== Problem to work on ==
Given the entries that follow, write out exactly the lines starting at the one containing "Manage Documentation Forms" and ending at the one containing "Create & remove", both ends included, and only those.

▼

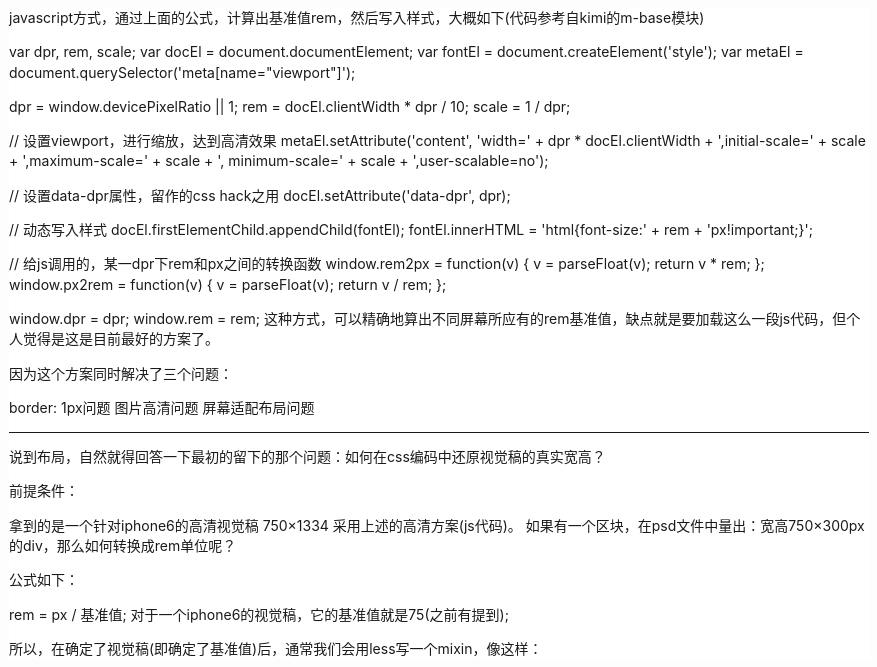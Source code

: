 javascript方式，通过上面的公式，计算出基准值rem，然后写入样式，大概如下(代码参考自kimi的m-base模块)

var dpr, rem, scale;
var docEl = document.documentElement;
var fontEl = document.createElement('style');
var metaEl = document.querySelector('meta[name="viewport"]');

dpr = window.devicePixelRatio || 1;
rem = docEl.clientWidth * dpr / 10;
scale = 1 / dpr;


// 设置viewport，进行缩放，达到高清效果
metaEl.setAttribute('content', 'width=' + dpr * docEl.clientWidth + ',initial-scale=' + scale + ',maximum-scale=' + scale + ', minimum-scale=' + scale + ',user-scalable=no');

// 设置data-dpr属性，留作的css hack之用
docEl.setAttribute('data-dpr', dpr);

// 动态写入样式
docEl.firstElementChild.appendChild(fontEl);
fontEl.innerHTML = 'html{font-size:' + rem + 'px!important;}';

// 给js调用的，某一dpr下rem和px之间的转换函数
window.rem2px = function(v) {
v = parseFloat(v);
return v * rem;
};
window.px2rem = function(v) {
    v = parseFloat(v);
    return v / rem;
};

window.dpr = dpr;
window.rem = rem;
这种方式，可以精确地算出不同屏幕所应有的rem基准值，缺点就是要加载这么一段js代码，但个人觉得是这是目前最好的方案了。

因为这个方案同时解决了三个问题：

border: 1px问题
图片高清问题
屏幕适配布局问题

---
说到布局，自然就得回答一下最初的留下的那个问题：如何在css编码中还原视觉稿的真实宽高？

前提条件：

拿到的是一个针对iphone6的高清视觉稿 750×1334
采用上述的高清方案(js代码)。
如果有一个区块，在psd文件中量出：宽高750×300px的div，那么如何转换成rem单位呢？

公式如下：

rem = px / 基准值;
对于一个iphone6的视觉稿，它的基准值就是75(之前有提到);

所以，在确定了视觉稿(即确定了基准值)后，通常我们会用less写一个mixin，像这样：
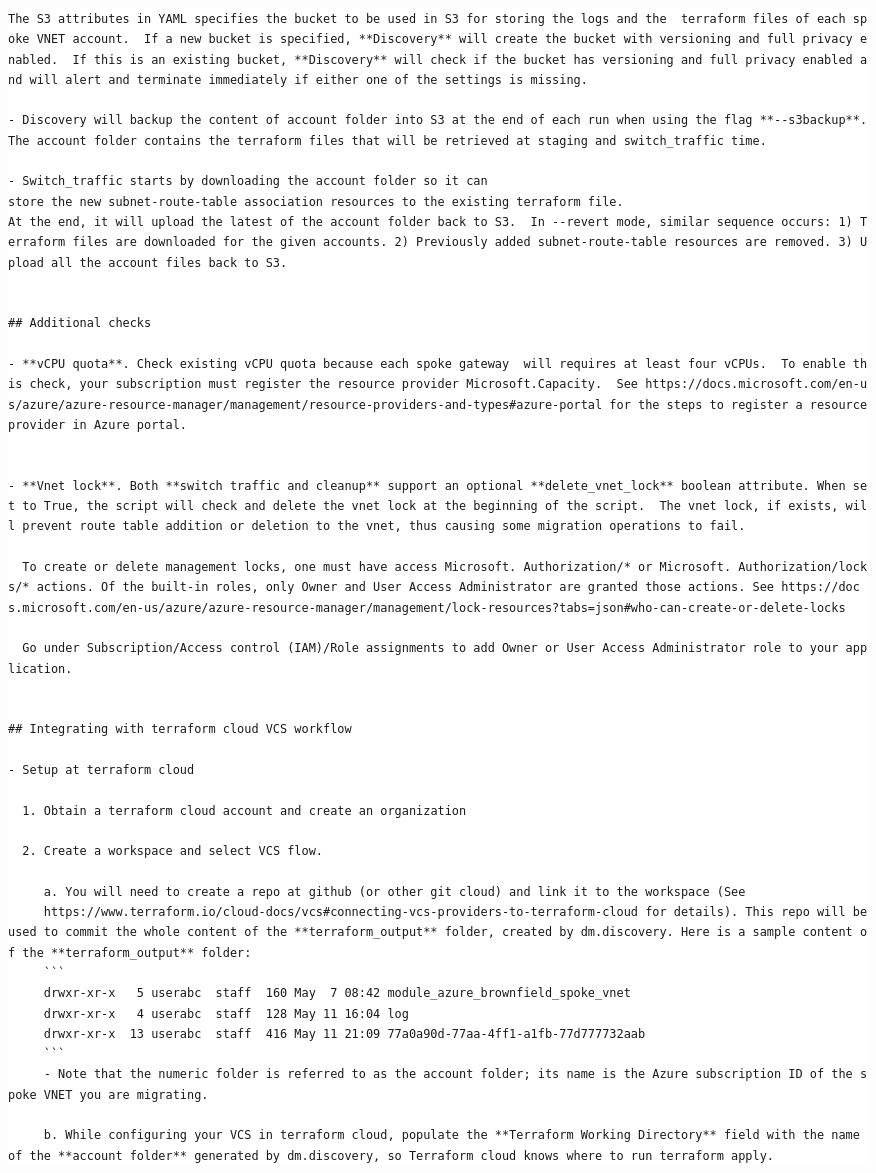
 ```
The S3 attributes in YAML specifies the bucket to be used in S3 for storing the logs and the  terraform files of each spoke VNET account.  If a new bucket is specified, **Discovery** will create the bucket with versioning and full privacy enabled.  If this is an existing bucket, **Discovery** will check if the bucket has versioning and full privacy enabled and will alert and terminate immediately if either one of the settings is missing.

- Discovery will backup the content of account folder into S3 at the end of each run when using the flag **--s3backup**.  The account folder contains the terraform files that will be retrieved at staging and switch_traffic time.

- Switch_traffic starts by downloading the account folder so it can
store the new subnet-route-table association resources to the existing terraform file.
At the end, it will upload the latest of the account folder back to S3.  In --revert mode, similar sequence occurs: 1) Terraform files are downloaded for the given accounts. 2) Previously added subnet-route-table resources are removed. 3) Upload all the account files back to S3.


## Additional checks

- **vCPU quota**. Check existing vCPU quota because each spoke gateway  will requires at least four vCPUs.  To enable this check, your subscription must register the resource provider Microsoft.Capacity.  See https://docs.microsoft.com/en-us/azure/azure-resource-manager/management/resource-providers-and-types#azure-portal for the steps to register a resource provider in Azure portal.


- **Vnet lock**. Both **switch traffic and cleanup** support an optional **delete_vnet_lock** boolean attribute. When set to True, the script will check and delete the vnet lock at the beginning of the script.  The vnet lock, if exists, will prevent route table addition or deletion to the vnet, thus causing some migration operations to fail. 

  To create or delete management locks, one must have access Microsoft. Authorization/* or Microsoft. Authorization/locks/* actions. Of the built-in roles, only Owner and User Access Administrator are granted those actions. See https://docs.microsoft.com/en-us/azure/azure-resource-manager/management/lock-resources?tabs=json#who-can-create-or-delete-locks

  Go under Subscription/Access control (IAM)/Role assignments to add Owner or User Access Administrator role to your application.


## Integrating with terraform cloud VCS workflow

- Setup at terraform cloud

  1. Obtain a terraform cloud account and create an organization

  2. Create a workspace and select VCS flow.

     a. You will need to create a repo at github (or other git cloud) and link it to the workspace (See
     https://www.terraform.io/cloud-docs/vcs#connecting-vcs-providers-to-terraform-cloud for details). This repo will be used to commit the whole content of the **terraform_output** folder, created by dm.discovery. Here is a sample content of the **terraform_output** folder:
     ```
     drwxr-xr-x   5 userabc  staff  160 May  7 08:42 module_azure_brownfield_spoke_vnet
     drwxr-xr-x   4 userabc  staff  128 May 11 16:04 log
     drwxr-xr-x  13 userabc  staff  416 May 11 21:09 77a0a90d-77aa-4ff1-a1fb-77d777732aab
     ```
     - Note that the numeric folder is referred to as the account folder; its name is the Azure subscription ID of the spoke VNET you are migrating.

     b. While configuring your VCS in terraform cloud, populate the **Terraform Working Directory** field with the name of the **account folder** generated by dm.discovery, so Terraform cloud knows where to run terraform apply.
```
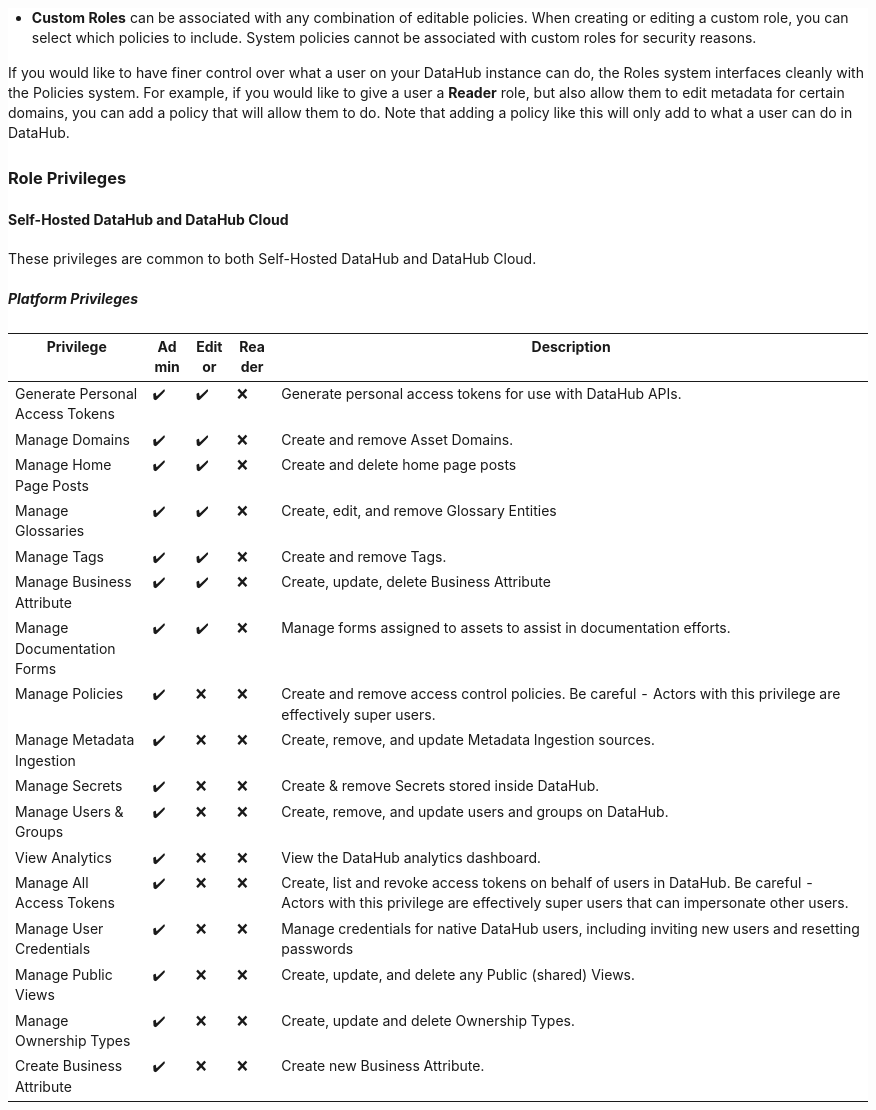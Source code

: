 - **Custom Roles** can be associated with any combination of editable policies. When creating or editing a custom role, you can select which policies to include. System policies cannot be associated with custom roles for security reasons.

If you would like to have finer control over what a user on your DataHub instance can do, the Roles system interfaces cleanly
with the Policies system. For example, if you would like to give a user a **Reader** role, but also allow them to edit metadata
for certain domains, you can add a policy that will allow them to do. Note that adding a policy like this will only add to what a user can do
in DataHub.

### Role Privileges

#### Self-Hosted DataHub and DataHub Cloud

These privileges are common to both Self-Hosted DataHub and DataHub Cloud.

##### Platform Privileges

| Privilege                                 | Admin              | Editor             | Reader | Description                                                                                                                                                                |
| ----------------------------------------- | ------------------ | ------------------ | ------ | -------------------------------------------------------------------------------------------------------------------------------------------------------------------------- |
| Generate Personal Access Tokens           | :heavy_check_mark: | :heavy_check_mark: | :x:    | Generate personal access tokens for use with DataHub APIs.                                                                                                                 |
| Manage Domains                            | :heavy_check_mark: | :heavy_check_mark: | :x:    | Create and remove Asset Domains.                                                                                                                                           |
| Manage Home Page Posts                    | :heavy_check_mark: | :heavy_check_mark: | :x:    | Create and delete home page posts                                                                                                                                          |
| Manage Glossaries                         | :heavy_check_mark: | :heavy_check_mark: | :x:    | Create, edit, and remove Glossary Entities                                                                                                                                 |
| Manage Tags                               | :heavy_check_mark: | :heavy_check_mark: | :x:    | Create and remove Tags.                                                                                                                                                    |
| Manage Business Attribute                 | :heavy_check_mark: | :heavy_check_mark: | :x:    | Create, update, delete Business Attribute                                                                                                                                  |
| Manage Documentation Forms                | :heavy_check_mark: | :heavy_check_mark: | :x:    | Manage forms assigned to assets to assist in documentation efforts.                                                                                                        |
| Manage Policies                           | :heavy_check_mark: | :x:                | :x:    | Create and remove access control policies. Be careful - Actors with this privilege are effectively super users.                                                            |
| Manage Metadata Ingestion                 | :heavy_check_mark: | :x:                | :x:    | Create, remove, and update Metadata Ingestion sources.                                                                                                                     |
| Manage Secrets                            | :heavy_check_mark: | :x:                | :x:    | Create & remove Secrets stored inside DataHub.                                                                                                                             |
| Manage Users & Groups                     | :heavy_check_mark: | :x:                | :x:    | Create, remove, and update users and groups on DataHub.                                                                                                                    |
| View Analytics                            | :heavy_check_mark: | :x:                | :x:    | View the DataHub analytics dashboard.                                                                                                                                      |
| Manage All Access Tokens                  | :heavy_check_mark: | :x:                | :x:    | Create, list and revoke access tokens on behalf of users in DataHub. Be careful - Actors with this privilege are effectively super users that can impersonate other users. |
| Manage User Credentials                   | :heavy_check_mark: | :x:                | :x:    | Manage credentials for native DataHub users, including inviting new users and resetting passwords                                                                          |
| Manage Public Views                       | :heavy_check_mark: | :x:                | :x:    | Create, update, and delete any Public (shared) Views.                                                                                                                      |
| Manage Ownership Types                    | :heavy_check_mark: | :x:                | :x:    | Create, update and delete Ownership Types.                                                                                                                                 |
| Create Business Attribute                 | :heavy_check_mark: | :x:                | :x:    | Create new Business Attribute.                                                                                                                                             |
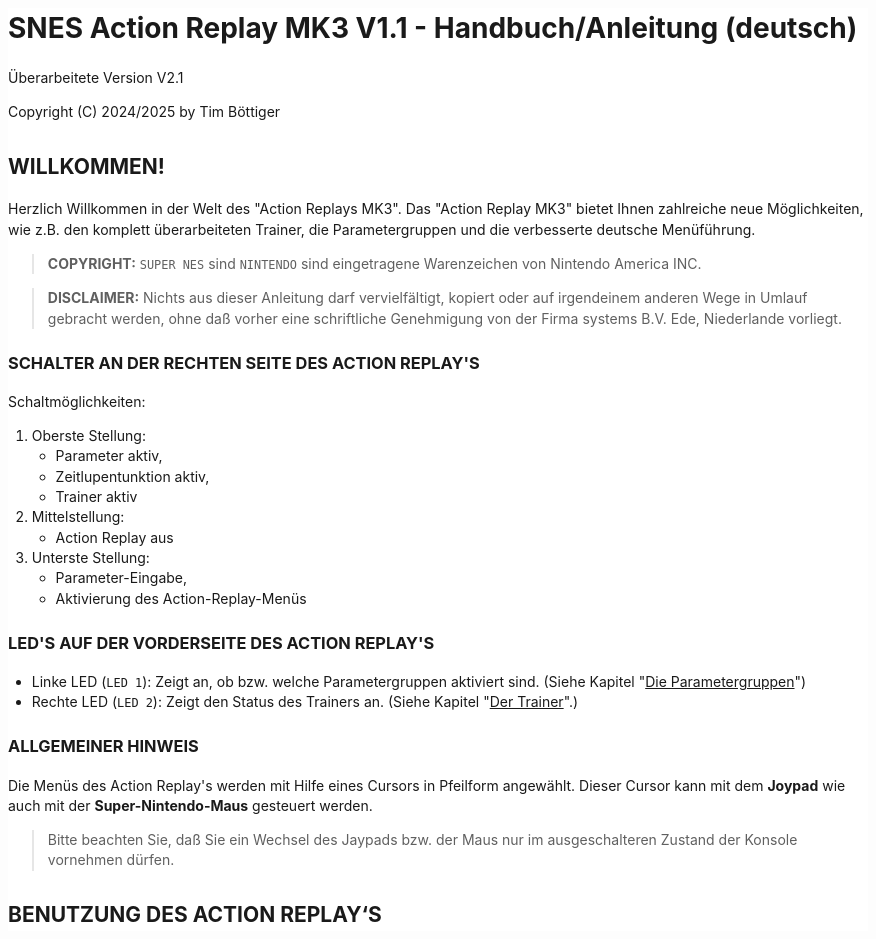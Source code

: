 # SNES Action Replay MK3 V1.1 - Handbuch/Anleitung (deutsch)

Überarbeitete Version V2.1

Copyright (C) 2024/2025 by Tim Böttiger

## WILLKOMMEN!

Herzlich Willkommen in der Welt des "Action Replays MK3". Das "Action Replay MK3" bietet Ihnen zahlreiche neue Möglichkeiten, wie z.B. den komplett überarbeiteten Trainer, die Parametergruppen und die verbesserte deutsche Menüführung.

> **COPYRIGHT:** `SUPER NES` sind `NINTENDO` sind eingetragene Warenzeichen von Nintendo America INC.

> **DISCLAIMER:** Nichts aus dieser Anleitung darf vervielfältigt, kopiert oder auf irgendeinem anderen Wege in Umlauf gebracht werden, ohne daß vorher eine schriftliche Genehmigung von der Firma systems B.V. Ede, Niederlande vorliegt.

### <a name="schalter"></a> SCHALTER AN DER RECHTEN SEITE DES ACTION REPLAY'S

Schaltmöglichkeiten:

1. Oberste Stellung:
    - Parameter aktiv,
    - Zeitlupentunktion aktiv,
    - Trainer aktiv
2. Mittelstellung:
    - Action Replay aus
3. Unterste Stellung:
    - Parameter-Eingabe,
    - Aktivierung des Action-Replay-Menüs

### <a name="leds"></a> LED'S AUF DER VORDERSEITE DES ACTION REPLAY'S

- Linke LED (`LED 1`): Zeigt an, ob bzw. welche Parametergruppen aktiviert sind. (Siehe Kapitel "[Die Parametergruppen](#param_gruppen)")
- Rechte LED (`LED 2`): Zeigt den Status des Trainers an. (Siehe Kapitel "[Der Trainer](#trainer)".)

### <a name="allgemein"></a> ALLGEMEINER HINWEIS

Die Menüs des Action Replay's werden mit Hilfe eines Cursors in Pfeilform angewählt. Dieser Cursor kann mit dem **Joypad** wie auch mit der **Super-Nintendo-Maus** gesteuert werden.

> Bitte beachten Sie, daß Sie ein Wechsel des Jaypads bzw. der Maus nur im ausgeschalteren Zustand der Konsole vornehmen dürfen.

## <a name="benutzung"></a> BENUTZUNG DES ACTION REPLAY‘S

▲

== Response to the exercise ==
| Manage Documentation Forms                | :heavy_check_mark: | :heavy_check_mark: | :x:    | Manage forms assigned to assets to assist in documentation efforts.                                                                                                        |
| Manage Policies                           | :heavy_check_mark: | :x:                | :x:    | Create and remove access control policies. Be careful - Actors with this privilege are effectively super users.                                                            |
| Manage Metadata Ingestion                 | :heavy_check_mark: | :x:                | :x:    | Create, remove, and update Metadata Ingestion sources.                                                                                                                     |
| Manage Secrets                            | :heavy_check_mark: | :x:                | :x:    | Create & remove Secrets stored inside DataHub.                                                                                                                             |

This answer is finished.